## Records to use:
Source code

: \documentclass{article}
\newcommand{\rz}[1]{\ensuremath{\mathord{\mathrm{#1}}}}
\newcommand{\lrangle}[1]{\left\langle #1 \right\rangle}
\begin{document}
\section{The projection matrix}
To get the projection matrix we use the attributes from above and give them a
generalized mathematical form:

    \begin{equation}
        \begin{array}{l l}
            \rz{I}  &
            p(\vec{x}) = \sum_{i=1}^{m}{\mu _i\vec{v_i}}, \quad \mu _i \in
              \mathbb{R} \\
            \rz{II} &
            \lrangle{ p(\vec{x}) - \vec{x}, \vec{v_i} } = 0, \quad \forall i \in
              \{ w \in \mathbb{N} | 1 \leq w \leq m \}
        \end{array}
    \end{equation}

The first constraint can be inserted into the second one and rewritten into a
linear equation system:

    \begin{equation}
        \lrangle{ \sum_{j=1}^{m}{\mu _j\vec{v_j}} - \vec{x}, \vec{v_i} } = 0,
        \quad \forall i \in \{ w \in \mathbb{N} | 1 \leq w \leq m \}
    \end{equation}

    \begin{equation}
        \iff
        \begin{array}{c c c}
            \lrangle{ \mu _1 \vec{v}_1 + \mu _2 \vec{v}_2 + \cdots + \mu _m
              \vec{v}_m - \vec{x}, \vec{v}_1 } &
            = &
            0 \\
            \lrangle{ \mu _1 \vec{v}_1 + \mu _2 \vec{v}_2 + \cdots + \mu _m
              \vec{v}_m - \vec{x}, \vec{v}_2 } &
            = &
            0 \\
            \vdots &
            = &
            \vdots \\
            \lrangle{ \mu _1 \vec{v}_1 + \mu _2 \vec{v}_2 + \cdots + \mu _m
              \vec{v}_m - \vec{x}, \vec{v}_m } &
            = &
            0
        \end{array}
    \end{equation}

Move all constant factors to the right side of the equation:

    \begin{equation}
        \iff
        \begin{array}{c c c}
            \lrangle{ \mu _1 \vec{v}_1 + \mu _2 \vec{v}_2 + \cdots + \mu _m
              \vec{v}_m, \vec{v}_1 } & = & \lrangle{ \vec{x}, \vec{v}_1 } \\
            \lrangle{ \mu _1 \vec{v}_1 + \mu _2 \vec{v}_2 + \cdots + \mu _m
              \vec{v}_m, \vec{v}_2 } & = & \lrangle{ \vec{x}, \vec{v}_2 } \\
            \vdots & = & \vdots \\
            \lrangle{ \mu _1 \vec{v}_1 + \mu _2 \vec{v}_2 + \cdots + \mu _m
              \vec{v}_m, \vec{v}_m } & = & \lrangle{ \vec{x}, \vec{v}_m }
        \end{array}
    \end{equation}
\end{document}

## What the exercise asks:
Copy out the data shown above in full. Match it exactly.

## Output for this exercise:
Source code

: \documentclass{article}
\newcommand{\rz}[1]{\ensuremath{\mathord{\mathrm{#1}}}}
\newcommand{\lrangle}[1]{\left\langle #1 \right\rangle}
\begin{document}
\section{The projection matrix}
To get the projection matrix we use the attributes from above and give them a
generalized mathematical form:

    \begin{equation}
        \begin{array}{l l}
            \rz{I}  &
            p(\vec{x}) = \sum_{i=1}^{m}{\mu _i\vec{v_i}}, \quad \mu _i \in
              \mathbb{R} \\
            \rz{II} &
            \lrangle{ p(\vec{x}) - \vec{x}, \vec{v_i} } = 0, \quad \forall i \in
              \{ w \in \mathbb{N} | 1 \leq w \leq m \}
        \end{array}
    \end{equation}

The first constraint can be inserted into the second one and rewritten into a
linear equation system:

    \begin{equation}
        \lrangle{ \sum_{j=1}^{m}{\mu _j\vec{v_j}} - \vec{x}, \vec{v_i} } = 0,
        \quad \forall i \in \{ w \in \mathbb{N} | 1 \leq w \leq m \}
    \end{equation}

    \begin{equation}
        \iff
        \begin{array}{c c c}
            \lrangle{ \mu _1 \vec{v}_1 + \mu _2 \vec{v}_2 + \cdots + \mu _m
              \vec{v}_m - \vec{x}, \vec{v}_1 } &
            = &
            0 \\
            \lrangle{ \mu _1 \vec{v}_1 + \mu _2 \vec{v}_2 + \cdots + \mu _m
              \vec{v}_m - \vec{x}, \vec{v}_2 } &
            = &
            0 \\
            \vdots &
            = &
            \vdots \\
            \lrangle{ \mu _1 \vec{v}_1 + \mu _2 \vec{v}_2 + \cdots + \mu _m
              \vec{v}_m - \vec{x}, \vec{v}_m } &
            = &
            0
        \end{array}
    \end{equation}

Move all constant factors to the right side of the equation:

    \begin{equation}
        \iff
        \begin{array}{c c c}
            \lrangle{ \mu _1 \vec{v}_1 + \mu _2 \vec{v}_2 + \cdots + \mu _m
              \vec{v}_m, \vec{v}_1 } & = & \lrangle{ \vec{x}, \vec{v}_1 } \\
            \lrangle{ \mu _1 \vec{v}_1 + \mu _2 \vec{v}_2 + \cdots + \mu _m
              \vec{v}_m, \vec{v}_2 } & = & \lrangle{ \vec{x}, \vec{v}_2 } \\
            \vdots & = & \vdots \\
            \lrangle{ \mu _1 \vec{v}_1 + \mu _2 \vec{v}_2 + \cdots + \mu _m
              \vec{v}_m, \vec{v}_m } & = & \lrangle{ \vec{x}, \vec{v}_m }
        \end{array}
    \end{equation}
\end{document}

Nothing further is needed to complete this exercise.